Die Tage ziehen dahin.
Die Sonne brennt am tunesischen Himmel.
Wir wandern und reisen durch das sanfte Dünenmeer. Erlangen immer mehr einen Zustand der Blöße. Wir zollen der Wüste unseren Respekt. "Wasser ist Leben" lautet ein Spruch der Tuareg, der blauen Ritter. Die Wüste frisst sich sogar durch Dörfer wie wir mit eigenen Augen sehen. Von Wasser keine Spur, bis auf eine kleine Oase die wir finden. Wasser ist hier extreme Mangelware und doch finden diese Menschen dieses Lebenselexier. Während wir Westeuropäer disskutieren was ein gebildeter Menschen ist, sind diese Menschen hier zwar nicht im Stande mathematische Formeln zu lösen aber sie wissen wie man überlebt. Wir schauen derweilen nur dumm zu. Wer ist jetzt hier ein ungebildeter Mensch? Ich glaube diese Leute hier tragen mehr Wahrheit in ihren Herzen, als wir je in Worte formulieren können. Viele aus der Gruppe sehen die Wüste mit anderen Augen. Alle sind von der wilden Romantik überzeugt, von den Filmen geblendet oder eben absolute Realisten. Unsere Reisegruppe schätzt jeden Tag und lässt ihn als Gruppe in die Unendlichkeit ziehen. Wir machen diese Reise zu unserem Lebensinhalt.

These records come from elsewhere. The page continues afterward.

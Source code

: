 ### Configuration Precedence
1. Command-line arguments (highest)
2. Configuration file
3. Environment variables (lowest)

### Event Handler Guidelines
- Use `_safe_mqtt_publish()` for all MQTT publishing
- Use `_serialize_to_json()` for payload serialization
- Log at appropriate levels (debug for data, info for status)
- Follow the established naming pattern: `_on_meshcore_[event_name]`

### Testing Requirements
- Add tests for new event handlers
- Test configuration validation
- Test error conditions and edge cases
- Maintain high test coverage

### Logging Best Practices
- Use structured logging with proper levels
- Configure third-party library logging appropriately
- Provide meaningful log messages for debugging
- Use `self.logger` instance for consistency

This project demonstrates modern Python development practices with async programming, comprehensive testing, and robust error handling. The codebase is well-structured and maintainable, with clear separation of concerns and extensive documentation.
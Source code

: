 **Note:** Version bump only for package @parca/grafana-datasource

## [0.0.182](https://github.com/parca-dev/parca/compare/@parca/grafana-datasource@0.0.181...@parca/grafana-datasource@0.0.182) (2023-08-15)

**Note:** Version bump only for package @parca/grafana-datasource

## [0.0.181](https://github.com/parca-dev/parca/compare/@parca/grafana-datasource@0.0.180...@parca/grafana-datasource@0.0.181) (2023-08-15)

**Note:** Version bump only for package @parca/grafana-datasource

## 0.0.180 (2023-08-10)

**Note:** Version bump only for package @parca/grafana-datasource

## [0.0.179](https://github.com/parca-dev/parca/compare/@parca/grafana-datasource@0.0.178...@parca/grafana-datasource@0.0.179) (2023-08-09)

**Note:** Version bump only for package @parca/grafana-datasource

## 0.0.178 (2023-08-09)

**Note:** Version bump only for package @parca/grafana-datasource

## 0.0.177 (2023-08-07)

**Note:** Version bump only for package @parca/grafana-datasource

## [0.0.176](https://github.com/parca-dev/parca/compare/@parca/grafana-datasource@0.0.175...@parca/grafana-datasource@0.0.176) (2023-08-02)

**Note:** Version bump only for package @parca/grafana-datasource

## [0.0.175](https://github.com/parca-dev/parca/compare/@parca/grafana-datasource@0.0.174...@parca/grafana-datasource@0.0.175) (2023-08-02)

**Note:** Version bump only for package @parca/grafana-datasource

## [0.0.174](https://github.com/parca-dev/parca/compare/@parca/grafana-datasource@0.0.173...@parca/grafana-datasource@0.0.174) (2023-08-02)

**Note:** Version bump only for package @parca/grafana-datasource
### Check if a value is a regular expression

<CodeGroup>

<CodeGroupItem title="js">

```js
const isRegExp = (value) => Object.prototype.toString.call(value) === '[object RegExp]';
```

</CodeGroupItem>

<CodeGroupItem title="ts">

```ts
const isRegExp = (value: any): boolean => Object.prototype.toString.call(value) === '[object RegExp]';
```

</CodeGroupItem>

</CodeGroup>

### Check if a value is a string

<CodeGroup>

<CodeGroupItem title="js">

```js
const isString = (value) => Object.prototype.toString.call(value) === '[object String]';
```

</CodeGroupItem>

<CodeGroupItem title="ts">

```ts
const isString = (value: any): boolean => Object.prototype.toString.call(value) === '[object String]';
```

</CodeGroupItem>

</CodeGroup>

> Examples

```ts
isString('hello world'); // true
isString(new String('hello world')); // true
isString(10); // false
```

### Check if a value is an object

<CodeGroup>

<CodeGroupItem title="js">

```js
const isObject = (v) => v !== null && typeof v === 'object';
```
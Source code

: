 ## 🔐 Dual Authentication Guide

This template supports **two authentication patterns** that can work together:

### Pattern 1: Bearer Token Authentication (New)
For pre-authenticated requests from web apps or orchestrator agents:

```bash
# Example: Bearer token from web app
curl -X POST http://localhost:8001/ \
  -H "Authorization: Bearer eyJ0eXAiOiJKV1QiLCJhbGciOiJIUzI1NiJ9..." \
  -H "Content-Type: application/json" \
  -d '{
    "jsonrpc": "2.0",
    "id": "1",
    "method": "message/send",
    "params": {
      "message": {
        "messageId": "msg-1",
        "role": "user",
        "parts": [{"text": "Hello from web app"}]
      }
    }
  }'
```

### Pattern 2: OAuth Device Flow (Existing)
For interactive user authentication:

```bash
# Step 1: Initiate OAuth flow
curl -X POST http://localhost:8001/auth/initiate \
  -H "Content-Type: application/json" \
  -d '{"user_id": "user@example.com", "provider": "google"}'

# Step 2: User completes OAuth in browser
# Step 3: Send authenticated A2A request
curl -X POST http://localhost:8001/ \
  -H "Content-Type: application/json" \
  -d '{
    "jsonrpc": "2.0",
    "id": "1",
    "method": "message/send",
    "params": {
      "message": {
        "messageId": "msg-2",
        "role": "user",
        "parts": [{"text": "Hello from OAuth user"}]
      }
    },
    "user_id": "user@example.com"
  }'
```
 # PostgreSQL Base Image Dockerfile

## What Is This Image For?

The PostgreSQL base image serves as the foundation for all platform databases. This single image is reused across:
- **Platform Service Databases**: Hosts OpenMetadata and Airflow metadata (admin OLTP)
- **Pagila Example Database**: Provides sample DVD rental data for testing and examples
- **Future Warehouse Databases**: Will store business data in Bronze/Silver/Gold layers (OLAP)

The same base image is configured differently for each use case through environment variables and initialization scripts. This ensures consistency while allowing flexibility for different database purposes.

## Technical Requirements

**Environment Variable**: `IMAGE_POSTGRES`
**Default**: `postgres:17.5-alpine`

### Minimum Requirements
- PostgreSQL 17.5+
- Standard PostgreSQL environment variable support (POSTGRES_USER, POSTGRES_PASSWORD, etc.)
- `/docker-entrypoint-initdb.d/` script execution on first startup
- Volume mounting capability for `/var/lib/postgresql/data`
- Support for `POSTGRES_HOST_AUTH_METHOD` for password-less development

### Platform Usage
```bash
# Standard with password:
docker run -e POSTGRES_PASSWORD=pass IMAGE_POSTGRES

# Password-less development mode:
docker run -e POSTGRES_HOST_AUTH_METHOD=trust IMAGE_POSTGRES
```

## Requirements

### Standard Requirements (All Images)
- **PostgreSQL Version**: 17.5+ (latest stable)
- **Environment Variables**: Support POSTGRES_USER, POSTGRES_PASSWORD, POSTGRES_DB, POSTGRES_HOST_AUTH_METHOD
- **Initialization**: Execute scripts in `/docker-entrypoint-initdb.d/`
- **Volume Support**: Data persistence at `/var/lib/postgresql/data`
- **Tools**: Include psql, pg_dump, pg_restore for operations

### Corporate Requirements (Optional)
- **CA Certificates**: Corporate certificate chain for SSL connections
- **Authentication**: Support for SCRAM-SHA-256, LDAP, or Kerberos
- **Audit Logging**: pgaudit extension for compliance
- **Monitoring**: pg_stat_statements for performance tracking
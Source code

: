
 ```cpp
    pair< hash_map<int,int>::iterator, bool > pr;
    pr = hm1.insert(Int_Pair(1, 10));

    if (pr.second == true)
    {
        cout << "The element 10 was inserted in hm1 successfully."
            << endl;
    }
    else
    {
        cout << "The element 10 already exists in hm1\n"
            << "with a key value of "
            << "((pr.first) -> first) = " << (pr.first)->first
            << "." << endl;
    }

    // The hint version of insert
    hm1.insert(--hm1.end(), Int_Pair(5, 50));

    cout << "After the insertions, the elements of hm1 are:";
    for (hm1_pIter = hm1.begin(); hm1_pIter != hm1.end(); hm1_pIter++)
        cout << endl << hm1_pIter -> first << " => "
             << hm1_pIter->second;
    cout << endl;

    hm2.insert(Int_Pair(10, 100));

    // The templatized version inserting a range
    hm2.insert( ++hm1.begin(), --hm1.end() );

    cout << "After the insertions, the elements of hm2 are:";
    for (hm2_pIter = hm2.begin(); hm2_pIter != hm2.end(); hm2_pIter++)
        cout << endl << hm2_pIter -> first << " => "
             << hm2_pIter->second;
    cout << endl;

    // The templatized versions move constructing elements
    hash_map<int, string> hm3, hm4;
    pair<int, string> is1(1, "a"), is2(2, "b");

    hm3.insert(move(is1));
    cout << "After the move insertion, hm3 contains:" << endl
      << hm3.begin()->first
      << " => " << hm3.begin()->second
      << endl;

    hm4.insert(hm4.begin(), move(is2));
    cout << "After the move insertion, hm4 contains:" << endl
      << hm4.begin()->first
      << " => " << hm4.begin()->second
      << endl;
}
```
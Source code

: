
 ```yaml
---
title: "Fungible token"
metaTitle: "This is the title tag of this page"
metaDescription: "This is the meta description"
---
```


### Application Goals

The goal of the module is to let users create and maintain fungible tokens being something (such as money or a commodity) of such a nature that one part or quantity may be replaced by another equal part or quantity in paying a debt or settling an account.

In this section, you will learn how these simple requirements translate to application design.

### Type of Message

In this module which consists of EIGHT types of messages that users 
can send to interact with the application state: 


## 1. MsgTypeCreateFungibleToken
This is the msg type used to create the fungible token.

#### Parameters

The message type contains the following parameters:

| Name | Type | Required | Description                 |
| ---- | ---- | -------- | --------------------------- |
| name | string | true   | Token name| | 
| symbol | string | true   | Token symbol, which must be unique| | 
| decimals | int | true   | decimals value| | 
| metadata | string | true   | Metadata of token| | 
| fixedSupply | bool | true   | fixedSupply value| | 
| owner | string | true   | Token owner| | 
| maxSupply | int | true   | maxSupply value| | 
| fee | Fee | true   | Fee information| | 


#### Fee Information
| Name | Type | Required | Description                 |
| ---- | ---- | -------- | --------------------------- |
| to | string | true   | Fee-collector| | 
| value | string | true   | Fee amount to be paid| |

Wieder verbringen viele die Pausen mit Yoga. Ich habs versucht aber finde mehr meine innere Ruhe indem ich die Wüste betrachte. Ich statte im Lager unseren Kamelen einen Besuch ab. Diese überaus praktischen Tiere sind perfekt für diese Umgebung. Wohlgenährt liegen sie da, kauen vor sich hin. Mein Rücken und Hintern schmerzen zwar, weil ich nur den Ritt auf einem Bürostuhl gewohnt bin, doch mich interessiert die Funktion dieser Tiere.
"Ohne die Kamele sind wir nichts." sagt einer der Teamhelfer. "Wenn wir kein Wasser finden, verenden unsere Tiere irgendwann. Sie haben eine spezielle Anatomie in der Leber und den Blutkörpern, darum können sie scheinbar endlos durch die Weiten der Wüste ziehen, ohne einen Tropfen zu trinken. Wir Menschen können nur von ihnen lernen."
Ich helfe mit die Kamele abzusatteln und sitze am Abend wieder mit der müden Gruppe am Lagerfeuer. Wir trinken Tee, lauschen den klängen der Wüstenmusik, einige Tanzen sogar.

Ich denke ich werde heute unter freiem Himmel schlafen. Die Wüste spüren. Den Sandkörnern lauschen. Für mich wird diese Reise mit Eindrücken enden, die ich nie vergessen werde.
Es sind wirkliche intensive Begegnungen mit Menschen, mit der Wüstenwelt. Die vorhandenen Farben der Wüste sind aufeinander abgestimmt. Das Blau des Himmels ersetzt den fehlenden Ozean, das Gelb des Sandes weist uns keinen Weg wie eine Straße, sie gibt uns die Möglichkeit in der Schlichtheit Glück zu finden. Das Glück hier eine besondere Lebenserfahrung zu machen, das Glück hier jegliche Suche abzubrechen, denn wir haben die Perfektion schon gefunden. Sie brennt in uns wie jede Flamme des Feuers der Wüstennächte. Uns so lange diese Flamme brennt, kehren wir an diesen Ort zurück. Denn die Wüste gibt uns was wir lange nicht verstehen werden. Um dies zu erfahren müssen wir zurückkommen. Ich werde zurückkommen.